Проследив за истощением и исчезновением метафизического обоснования из советской жизни, Сорокин оставляет читателя наедине со столь невыносимой смысловой пустотой, что выжить в ней уже не представляется возможным. Отсюда гнев и отвращение, которое вызывает у читателей проза Сорокина. Но и эта, в сущности, неизбежная реакция — часть замысла, художественный прием, помогающий автору очертить границы, прежде чем их нарушить.

Главная черта Сорокина — бескомпромиссность, как этическая, так и эстетическая. Хотя говорит он всегда взвешенно, спокойно и по делу, за этой бесстрастностью чудится жгучий религиозный темперамент.

Когда мы впервые встретились, на стандартный вопрос «Зачем вы пишете?» Сорокин ответил странно: «Когда не пишешь, страшно
Александр Генис
Литературовед

Как бы ладно и искусно ни была выстроена его литература, она не исчерпывается суммой приемов. В ней чувствуется что-то еще — духовный искус, извращенная аскеза, инверсия благочестия.

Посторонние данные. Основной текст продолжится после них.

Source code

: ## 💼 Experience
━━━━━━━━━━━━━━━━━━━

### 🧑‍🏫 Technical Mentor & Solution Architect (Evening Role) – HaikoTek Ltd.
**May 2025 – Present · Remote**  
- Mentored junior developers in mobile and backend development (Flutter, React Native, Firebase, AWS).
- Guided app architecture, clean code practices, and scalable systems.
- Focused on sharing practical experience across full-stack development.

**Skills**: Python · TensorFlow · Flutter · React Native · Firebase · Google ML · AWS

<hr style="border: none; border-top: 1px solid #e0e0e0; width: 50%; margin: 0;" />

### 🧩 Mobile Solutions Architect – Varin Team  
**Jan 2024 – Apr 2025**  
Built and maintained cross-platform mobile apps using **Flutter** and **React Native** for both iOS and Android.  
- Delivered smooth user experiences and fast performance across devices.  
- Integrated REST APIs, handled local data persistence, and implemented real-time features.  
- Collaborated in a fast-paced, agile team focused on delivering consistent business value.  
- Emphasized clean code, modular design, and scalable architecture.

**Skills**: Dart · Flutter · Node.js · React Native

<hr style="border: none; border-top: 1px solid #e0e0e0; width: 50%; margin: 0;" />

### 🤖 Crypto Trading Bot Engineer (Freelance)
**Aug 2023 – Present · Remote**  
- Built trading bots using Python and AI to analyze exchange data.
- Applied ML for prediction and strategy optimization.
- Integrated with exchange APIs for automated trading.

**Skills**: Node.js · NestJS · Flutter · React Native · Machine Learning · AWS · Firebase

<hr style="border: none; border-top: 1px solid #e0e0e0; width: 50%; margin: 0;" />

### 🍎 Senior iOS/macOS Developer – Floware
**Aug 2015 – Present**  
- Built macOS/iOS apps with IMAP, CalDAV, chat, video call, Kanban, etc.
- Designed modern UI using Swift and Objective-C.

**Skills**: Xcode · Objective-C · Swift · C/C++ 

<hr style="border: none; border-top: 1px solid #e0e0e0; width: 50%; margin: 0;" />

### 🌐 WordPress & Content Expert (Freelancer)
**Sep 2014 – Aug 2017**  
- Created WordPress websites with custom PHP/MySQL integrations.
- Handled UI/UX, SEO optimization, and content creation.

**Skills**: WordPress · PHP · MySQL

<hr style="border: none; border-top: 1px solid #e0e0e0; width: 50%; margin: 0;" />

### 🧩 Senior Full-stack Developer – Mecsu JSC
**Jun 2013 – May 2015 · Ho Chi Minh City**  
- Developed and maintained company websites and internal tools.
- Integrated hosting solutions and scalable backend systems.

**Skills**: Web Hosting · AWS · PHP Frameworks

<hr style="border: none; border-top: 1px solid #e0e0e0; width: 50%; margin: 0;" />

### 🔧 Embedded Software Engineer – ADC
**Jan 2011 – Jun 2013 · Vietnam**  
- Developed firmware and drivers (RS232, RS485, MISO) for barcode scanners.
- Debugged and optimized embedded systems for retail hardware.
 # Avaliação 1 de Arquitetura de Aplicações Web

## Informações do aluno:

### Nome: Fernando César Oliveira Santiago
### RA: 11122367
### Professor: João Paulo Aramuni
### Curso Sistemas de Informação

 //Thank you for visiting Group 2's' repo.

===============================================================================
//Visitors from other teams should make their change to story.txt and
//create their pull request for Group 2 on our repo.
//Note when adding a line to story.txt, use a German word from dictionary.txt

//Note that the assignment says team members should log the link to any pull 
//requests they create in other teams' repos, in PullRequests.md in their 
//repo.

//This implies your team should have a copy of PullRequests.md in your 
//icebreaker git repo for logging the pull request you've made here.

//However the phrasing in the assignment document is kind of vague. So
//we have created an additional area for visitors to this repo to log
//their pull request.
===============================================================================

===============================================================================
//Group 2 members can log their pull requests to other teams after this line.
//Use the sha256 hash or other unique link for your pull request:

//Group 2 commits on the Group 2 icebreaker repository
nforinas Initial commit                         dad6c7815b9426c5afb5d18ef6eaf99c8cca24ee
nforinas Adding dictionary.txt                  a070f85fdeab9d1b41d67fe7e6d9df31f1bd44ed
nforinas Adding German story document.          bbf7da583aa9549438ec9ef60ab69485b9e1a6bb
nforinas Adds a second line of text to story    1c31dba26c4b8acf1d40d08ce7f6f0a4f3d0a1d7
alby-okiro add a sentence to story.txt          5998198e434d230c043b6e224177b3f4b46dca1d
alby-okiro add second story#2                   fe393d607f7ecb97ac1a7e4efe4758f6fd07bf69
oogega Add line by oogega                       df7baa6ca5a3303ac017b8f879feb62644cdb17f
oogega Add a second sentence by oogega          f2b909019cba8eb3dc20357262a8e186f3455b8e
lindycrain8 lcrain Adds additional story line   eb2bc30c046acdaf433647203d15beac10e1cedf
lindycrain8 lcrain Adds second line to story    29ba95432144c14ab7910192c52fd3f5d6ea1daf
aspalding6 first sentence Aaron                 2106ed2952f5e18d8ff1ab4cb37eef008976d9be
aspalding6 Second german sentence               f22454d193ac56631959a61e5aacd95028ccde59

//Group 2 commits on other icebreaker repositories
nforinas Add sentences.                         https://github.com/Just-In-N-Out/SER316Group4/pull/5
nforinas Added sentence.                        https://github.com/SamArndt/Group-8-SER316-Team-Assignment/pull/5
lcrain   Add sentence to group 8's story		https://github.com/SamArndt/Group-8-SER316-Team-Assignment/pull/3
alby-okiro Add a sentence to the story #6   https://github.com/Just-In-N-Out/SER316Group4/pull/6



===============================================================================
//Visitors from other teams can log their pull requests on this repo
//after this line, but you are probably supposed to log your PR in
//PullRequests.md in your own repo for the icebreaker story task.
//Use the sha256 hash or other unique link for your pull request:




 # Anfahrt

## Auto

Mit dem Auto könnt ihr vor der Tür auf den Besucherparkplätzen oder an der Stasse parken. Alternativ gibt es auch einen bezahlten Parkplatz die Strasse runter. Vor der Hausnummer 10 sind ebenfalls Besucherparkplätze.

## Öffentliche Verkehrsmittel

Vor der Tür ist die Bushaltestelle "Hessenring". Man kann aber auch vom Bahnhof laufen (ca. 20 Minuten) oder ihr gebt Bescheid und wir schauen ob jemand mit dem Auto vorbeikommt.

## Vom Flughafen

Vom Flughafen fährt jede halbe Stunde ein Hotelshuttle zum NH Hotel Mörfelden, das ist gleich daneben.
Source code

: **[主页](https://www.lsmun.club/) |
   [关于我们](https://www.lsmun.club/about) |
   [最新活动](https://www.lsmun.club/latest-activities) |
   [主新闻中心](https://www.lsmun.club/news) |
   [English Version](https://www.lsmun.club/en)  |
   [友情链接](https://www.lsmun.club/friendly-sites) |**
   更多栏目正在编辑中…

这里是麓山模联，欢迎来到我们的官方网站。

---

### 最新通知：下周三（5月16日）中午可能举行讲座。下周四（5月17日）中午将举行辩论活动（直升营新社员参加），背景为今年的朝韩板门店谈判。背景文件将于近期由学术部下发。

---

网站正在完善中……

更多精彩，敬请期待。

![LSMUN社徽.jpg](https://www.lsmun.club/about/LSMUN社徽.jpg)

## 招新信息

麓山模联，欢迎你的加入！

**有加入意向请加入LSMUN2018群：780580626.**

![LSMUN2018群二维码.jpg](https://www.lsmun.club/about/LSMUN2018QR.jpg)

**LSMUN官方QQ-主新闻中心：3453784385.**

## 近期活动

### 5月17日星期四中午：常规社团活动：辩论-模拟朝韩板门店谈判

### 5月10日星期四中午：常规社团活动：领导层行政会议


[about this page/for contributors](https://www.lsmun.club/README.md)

Именно этот сектантский дух и придает сочинениям Сорокина ту граничащую с безумием интенсивность повествования, из-за которой так трудно оторваться от его текстов даже тем, кто их не переносит.

Это многое объясняет в одном из самых характерных произведений Сорокина — романе «Сердца четырех». Даже в неопубликованном виде он сумел стать финалистом первой Букеровской премии. Эта книга написана в своеобразном жанре высокой метафизической пародии. Если в предшествующих сочинениях Сорокина, например в «Очереди», он разрушает традиционную литературу, то здесь мы начинаем понимать, ради чего он это делает.

«Сердца четырех» — роман, перенасыщенный действием, но от читателя тщательно утаивают смысл происходящего. Все, что мы знаем, сводится к тому, что в России действует некий Союз Четырех, члены которого связаны общей таинственной целью. Ради нее они подвергают других и претерпевают сами жестокие испытания. Пытки, убийства, насилие — все это описано с леденящими душу подробностями. Зато полный туман там, где говорится, чем они, собственно, занимаются и ради чего. Сюжет строится по всем правилам, но изъяты объясняющие его мотивы. Если, скажем, допустить, что Союз Четырех готовит диверсию или собирает шпионские сведения, все станет на свои места. Цель будет оправдывать средства, как в любом боевике. Но Сорокин намеренно оставляет фабулу без мотивов, оголяя каркас авантюрного романа. Сюжетные ходы двигают действие неясным образом в таинственном направлении.

Следующий пародийный уровень — стиль. Как и в других своих произведениях, Сорокин заполняет текст разностилевыми мазками. В этой коллажной технике выписанные в разных литературных манерах эпизоды наползают друг на друга, перемешиваются и совмещаются, создавая единое повествовательное поле. Поскольку Сорокин начинал как художник, уместной для его романа аналогией была бы картина, написанная сразу передвижником, импрессионистом, футуристом, сюрреалистом и абстракционистом.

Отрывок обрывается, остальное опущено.